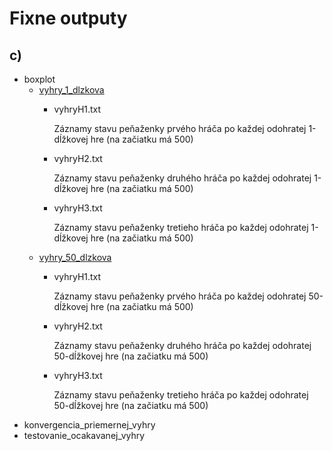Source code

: # Fixne outputy
## c)
  - boxplot 
    - [vyhry_1_dlzkova](https://github.com/devAdam117/bp/tree/main/codes/mangKung/fixneOutputy/c\)/boxplot/vyhry_1-dlzkova)
      - vyhryH1.txt 
         
        Záznamy stavu peňaženky prvého hráča po každej odohratej 1-dĺžkovej hre (na začiatku má 500)
      - vyhryH2.txt

        Záznamy stavu peňaženky druhého hráča po každej odohratej 1-dĺžkovej hre (na začiatku má 500)
      - vyhryH3.txt

        Záznamy stavu peňaženky tretieho hráča po každej odohratej 1-dĺžkovej hre (na začiatku má 500)
    - [vyhry_50_dlzkova](https://github.com/devAdam117/bp/tree/main/codes/mangKung/fixneOutputy/c\)/boxplot/vyhry_50-dlzkova)
      - vyhryH1.txt
      
        Záznamy stavu peňaženky prvého hráča po každej odohratej 50-dĺžkovej hre (na začiatku má 500)
      - vyhryH2.txt

        Záznamy stavu peňaženky druhého hráča po každej odohratej 50-dĺžkovej hre (na začiatku má 500)
      - vyhryH3.txt

        Záznamy stavu peňaženky tretieho hráča po každej odohratej 50-dĺžkovej hre (na začiatku má 500)
  - konvergencia_priemernej_vyhry
  - testovanie_ocakavanej_vyhry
——————
■ ABOUT THIS EXERCISE ■
I need every line from the material that contains the word "dlzkova".

■ ANSWER BELOW ■
    - [vyhry_1_dlzkova](https://github.com/devAdam117/bp/tree/main/codes/mangKung/fixneOutputy/c\)/boxplot/vyhry_1-dlzkova)
    - [vyhry_50_dlzkova](https://github.com/devAdam117/bp/tree/main/codes/mangKung/fixneOutputy/c\)/boxplot/vyhry_50-dlzkova)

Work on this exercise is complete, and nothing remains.